▸ Work request
Output exactly what appears from the line containing "- **Content-Type**: application/json" to the end of the data below, and nothing more.

(Plain-text document sources)
++++++++++

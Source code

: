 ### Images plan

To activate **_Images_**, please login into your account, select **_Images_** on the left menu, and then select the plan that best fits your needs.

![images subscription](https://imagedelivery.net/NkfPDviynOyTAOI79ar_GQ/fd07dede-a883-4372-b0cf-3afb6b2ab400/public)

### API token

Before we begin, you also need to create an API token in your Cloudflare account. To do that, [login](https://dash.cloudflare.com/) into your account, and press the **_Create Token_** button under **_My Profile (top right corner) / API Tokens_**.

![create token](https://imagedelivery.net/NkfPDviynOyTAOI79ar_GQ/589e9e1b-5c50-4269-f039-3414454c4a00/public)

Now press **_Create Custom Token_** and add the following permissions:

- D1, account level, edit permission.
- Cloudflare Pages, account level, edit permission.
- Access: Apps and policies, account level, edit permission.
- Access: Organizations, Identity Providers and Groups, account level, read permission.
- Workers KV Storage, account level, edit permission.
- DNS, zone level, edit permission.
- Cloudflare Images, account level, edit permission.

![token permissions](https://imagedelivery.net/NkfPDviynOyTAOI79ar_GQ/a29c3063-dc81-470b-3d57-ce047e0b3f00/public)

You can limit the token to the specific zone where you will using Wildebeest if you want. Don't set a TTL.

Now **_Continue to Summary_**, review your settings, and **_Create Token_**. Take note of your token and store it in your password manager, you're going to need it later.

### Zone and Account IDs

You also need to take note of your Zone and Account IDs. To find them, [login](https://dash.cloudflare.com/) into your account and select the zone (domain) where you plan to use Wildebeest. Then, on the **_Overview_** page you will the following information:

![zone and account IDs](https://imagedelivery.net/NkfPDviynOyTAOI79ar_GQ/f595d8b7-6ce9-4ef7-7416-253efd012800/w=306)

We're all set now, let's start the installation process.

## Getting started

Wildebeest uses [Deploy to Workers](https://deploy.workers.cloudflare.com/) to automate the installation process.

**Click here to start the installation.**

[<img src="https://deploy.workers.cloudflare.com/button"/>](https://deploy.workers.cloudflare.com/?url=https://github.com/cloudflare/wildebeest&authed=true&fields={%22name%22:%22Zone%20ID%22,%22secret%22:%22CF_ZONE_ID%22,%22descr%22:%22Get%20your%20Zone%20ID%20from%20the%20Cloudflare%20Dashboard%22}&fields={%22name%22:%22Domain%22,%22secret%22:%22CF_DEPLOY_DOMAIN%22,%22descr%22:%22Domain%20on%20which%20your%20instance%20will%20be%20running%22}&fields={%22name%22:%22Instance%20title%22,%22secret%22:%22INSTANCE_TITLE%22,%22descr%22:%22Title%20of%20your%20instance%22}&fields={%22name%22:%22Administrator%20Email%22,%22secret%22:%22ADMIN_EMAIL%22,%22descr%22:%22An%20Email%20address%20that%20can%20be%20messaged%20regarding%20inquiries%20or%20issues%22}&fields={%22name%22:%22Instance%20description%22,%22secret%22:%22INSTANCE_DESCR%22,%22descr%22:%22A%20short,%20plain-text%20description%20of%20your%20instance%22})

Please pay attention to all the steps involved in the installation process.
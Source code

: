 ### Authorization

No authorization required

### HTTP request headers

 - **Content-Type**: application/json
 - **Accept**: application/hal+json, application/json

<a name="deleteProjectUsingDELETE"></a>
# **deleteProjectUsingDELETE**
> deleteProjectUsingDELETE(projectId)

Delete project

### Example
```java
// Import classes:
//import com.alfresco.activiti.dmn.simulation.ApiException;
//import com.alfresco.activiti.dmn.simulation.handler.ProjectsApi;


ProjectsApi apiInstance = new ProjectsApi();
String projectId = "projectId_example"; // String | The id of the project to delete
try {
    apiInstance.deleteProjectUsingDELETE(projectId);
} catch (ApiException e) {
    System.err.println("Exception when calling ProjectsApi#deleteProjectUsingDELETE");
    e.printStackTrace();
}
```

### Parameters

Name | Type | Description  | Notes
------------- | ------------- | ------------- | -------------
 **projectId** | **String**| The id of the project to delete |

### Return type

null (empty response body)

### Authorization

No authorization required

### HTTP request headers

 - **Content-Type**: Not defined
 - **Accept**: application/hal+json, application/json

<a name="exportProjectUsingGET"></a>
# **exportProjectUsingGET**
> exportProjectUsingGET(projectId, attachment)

++++++++++

▸ Completed task
 - **Content-Type**: application/json
 - **Accept**: application/hal+json, application/json

<a name="deleteProjectUsingDELETE"></a>
# **deleteProjectUsingDELETE**
> deleteProjectUsingDELETE(projectId)

Delete project

### Example
```java
// Import classes:
//import com.alfresco.activiti.dmn.simulation.ApiException;
//import com.alfresco.activiti.dmn.simulation.handler.ProjectsApi;


ProjectsApi apiInstance = new ProjectsApi();
String projectId = "projectId_example"; // String | The id of the project to delete
try {
    apiInstance.deleteProjectUsingDELETE(projectId);
} catch (ApiException e) {
    System.err.println("Exception when calling ProjectsApi#deleteProjectUsingDELETE");
    e.printStackTrace();
}
```

### Parameters

Name | Type | Description  | Notes
------------- | ------------- | ------------- | -------------
 **projectId** | **String**| The id of the project to delete |

### Return type

null (empty response body)

### Authorization

No authorization required

### HTTP request headers

 - **Content-Type**: Not defined
 - **Accept**: application/hal+json, application/json

<a name="exportProjectUsingGET"></a>
# **exportProjectUsingGET**
> exportProjectUsingGET(projectId, attachment)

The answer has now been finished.